One of the toughest challenges facing any non-profit organization is surviving its founder. The kinds of folks who create museums, schools, or institutes (or websites) are highly focused, driven, and relentless people. The same characteristics that bring life and success to their creations can make it difficult to hand over the reins of power to their successors or make the sometimes hard decisions necessary to keep the organization thriving.
Metro Pulse’s Mike Gibson has written a great article about the Museum of Appalachia in Norris and John Rice Irwin, its founder. The Museum is one of Tennessee’s treasures; Irwin was named a MacArthur Fellow, popularly known as the “genius” award. His Museum, however, is facing an uncertain future. Irwin has been subsidizing it for years, and now says he cannot write checks for much longer.

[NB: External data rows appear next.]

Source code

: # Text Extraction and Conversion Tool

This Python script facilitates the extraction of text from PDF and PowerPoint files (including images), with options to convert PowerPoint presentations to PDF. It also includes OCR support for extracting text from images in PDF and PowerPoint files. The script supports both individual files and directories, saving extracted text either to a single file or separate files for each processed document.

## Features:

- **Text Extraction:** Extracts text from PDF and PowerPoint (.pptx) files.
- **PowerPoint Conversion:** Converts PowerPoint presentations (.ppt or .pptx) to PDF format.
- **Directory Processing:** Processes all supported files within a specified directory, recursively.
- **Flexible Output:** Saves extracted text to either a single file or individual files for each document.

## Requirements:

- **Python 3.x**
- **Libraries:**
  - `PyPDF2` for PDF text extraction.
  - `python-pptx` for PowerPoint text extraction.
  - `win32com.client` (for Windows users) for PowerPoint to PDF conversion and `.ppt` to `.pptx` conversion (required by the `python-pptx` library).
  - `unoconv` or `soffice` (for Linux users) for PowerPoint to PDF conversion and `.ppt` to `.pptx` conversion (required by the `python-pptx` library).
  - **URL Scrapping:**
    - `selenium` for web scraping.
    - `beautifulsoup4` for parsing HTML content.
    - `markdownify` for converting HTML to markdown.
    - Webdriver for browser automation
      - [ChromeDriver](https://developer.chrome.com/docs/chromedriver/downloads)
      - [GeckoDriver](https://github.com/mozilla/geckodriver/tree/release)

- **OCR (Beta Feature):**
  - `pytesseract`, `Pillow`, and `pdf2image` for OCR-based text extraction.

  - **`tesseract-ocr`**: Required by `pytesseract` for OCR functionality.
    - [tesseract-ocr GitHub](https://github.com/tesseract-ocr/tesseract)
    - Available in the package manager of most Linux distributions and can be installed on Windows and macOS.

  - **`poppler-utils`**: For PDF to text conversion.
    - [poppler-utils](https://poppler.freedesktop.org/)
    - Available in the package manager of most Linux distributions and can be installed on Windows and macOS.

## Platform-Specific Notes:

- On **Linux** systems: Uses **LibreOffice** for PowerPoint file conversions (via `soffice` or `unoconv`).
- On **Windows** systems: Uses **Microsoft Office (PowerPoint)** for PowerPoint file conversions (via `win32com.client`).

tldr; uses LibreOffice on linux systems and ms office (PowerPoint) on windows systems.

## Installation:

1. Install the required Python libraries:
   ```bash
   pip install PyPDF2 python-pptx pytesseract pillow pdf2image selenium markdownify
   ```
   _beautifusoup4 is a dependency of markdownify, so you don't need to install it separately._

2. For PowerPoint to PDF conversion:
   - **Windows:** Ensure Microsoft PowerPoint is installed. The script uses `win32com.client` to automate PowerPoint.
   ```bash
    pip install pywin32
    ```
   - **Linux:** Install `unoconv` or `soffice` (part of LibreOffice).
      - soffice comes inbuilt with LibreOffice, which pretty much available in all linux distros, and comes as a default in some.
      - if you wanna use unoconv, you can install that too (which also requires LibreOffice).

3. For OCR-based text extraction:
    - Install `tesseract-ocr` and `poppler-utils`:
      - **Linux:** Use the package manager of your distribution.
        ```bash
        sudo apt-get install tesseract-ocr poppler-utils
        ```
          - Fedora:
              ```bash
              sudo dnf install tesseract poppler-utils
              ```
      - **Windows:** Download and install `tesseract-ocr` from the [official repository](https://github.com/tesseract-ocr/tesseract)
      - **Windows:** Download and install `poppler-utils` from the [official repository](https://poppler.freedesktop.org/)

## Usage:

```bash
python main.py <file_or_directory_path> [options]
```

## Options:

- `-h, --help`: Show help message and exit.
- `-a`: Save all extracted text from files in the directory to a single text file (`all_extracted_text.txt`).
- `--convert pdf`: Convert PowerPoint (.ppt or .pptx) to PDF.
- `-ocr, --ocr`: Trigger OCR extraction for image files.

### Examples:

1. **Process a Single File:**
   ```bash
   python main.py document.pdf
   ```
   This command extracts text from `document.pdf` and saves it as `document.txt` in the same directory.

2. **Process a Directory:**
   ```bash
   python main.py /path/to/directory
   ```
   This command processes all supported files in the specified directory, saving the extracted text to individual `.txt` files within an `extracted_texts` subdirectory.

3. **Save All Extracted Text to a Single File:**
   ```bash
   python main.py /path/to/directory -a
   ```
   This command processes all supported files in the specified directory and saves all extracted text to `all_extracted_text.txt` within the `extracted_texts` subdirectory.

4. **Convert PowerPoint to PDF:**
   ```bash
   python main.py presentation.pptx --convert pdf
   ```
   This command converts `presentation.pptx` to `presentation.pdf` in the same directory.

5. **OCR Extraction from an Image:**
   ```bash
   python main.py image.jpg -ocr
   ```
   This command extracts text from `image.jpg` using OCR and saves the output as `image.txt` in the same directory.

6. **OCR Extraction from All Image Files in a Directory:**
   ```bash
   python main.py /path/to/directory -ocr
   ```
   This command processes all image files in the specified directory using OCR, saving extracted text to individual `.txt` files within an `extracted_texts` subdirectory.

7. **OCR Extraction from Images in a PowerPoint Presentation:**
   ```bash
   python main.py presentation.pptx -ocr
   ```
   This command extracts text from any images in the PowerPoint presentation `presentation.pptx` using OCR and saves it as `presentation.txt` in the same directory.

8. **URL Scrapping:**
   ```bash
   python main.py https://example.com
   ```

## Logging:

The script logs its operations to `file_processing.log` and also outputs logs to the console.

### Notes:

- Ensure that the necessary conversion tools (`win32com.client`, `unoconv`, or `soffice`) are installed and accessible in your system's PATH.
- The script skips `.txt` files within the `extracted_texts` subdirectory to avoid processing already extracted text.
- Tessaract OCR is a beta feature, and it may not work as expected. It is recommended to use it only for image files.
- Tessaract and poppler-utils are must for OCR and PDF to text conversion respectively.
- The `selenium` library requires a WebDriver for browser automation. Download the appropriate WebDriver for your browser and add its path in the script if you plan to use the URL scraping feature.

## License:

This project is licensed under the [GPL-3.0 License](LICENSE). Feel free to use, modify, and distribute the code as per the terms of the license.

Even if he could continue underwrite the Museum, he is 77 years old.
Gibson quotes Irwin as saying “. . . there’s not a museum in the country that can survive off admissions alone.” And, later, “I’ve always said I would never ask for money, because I don’t like the idea of asking people to contribute.”
That’s problem Number One. Irwin is right about museums not surviving on admissions alone. That’s why the ones that last enter into partnerships with government or set about aggressively raising money and establishing an endowment that will keep the doors open. It takes a good board of directors to make the latter happen, and that board will want control of the Museum–something Irwin may not want to give up.
It’s just that simple, and just that complicated.
Gibson writes that Irwin’s goal “is to leave daughter Elaine with an institution that’s not only solvent, but capable of continuing growth.” That’s Problem Number Two. To succeed, the Museum may have to become a genuine non-profit–not a privately owned museum that doesn’t make money. Irwin may not have the luxury of keeping his Museum in his family.
I hope Irwin can find a way to keep the Museum open and strengthen it for future generations. As he says about Appalachian people, “The ingenuity of the southern Appalachian people is such that they could do almost anything they set their minds to.”
They still can. And they need to do it. Soon.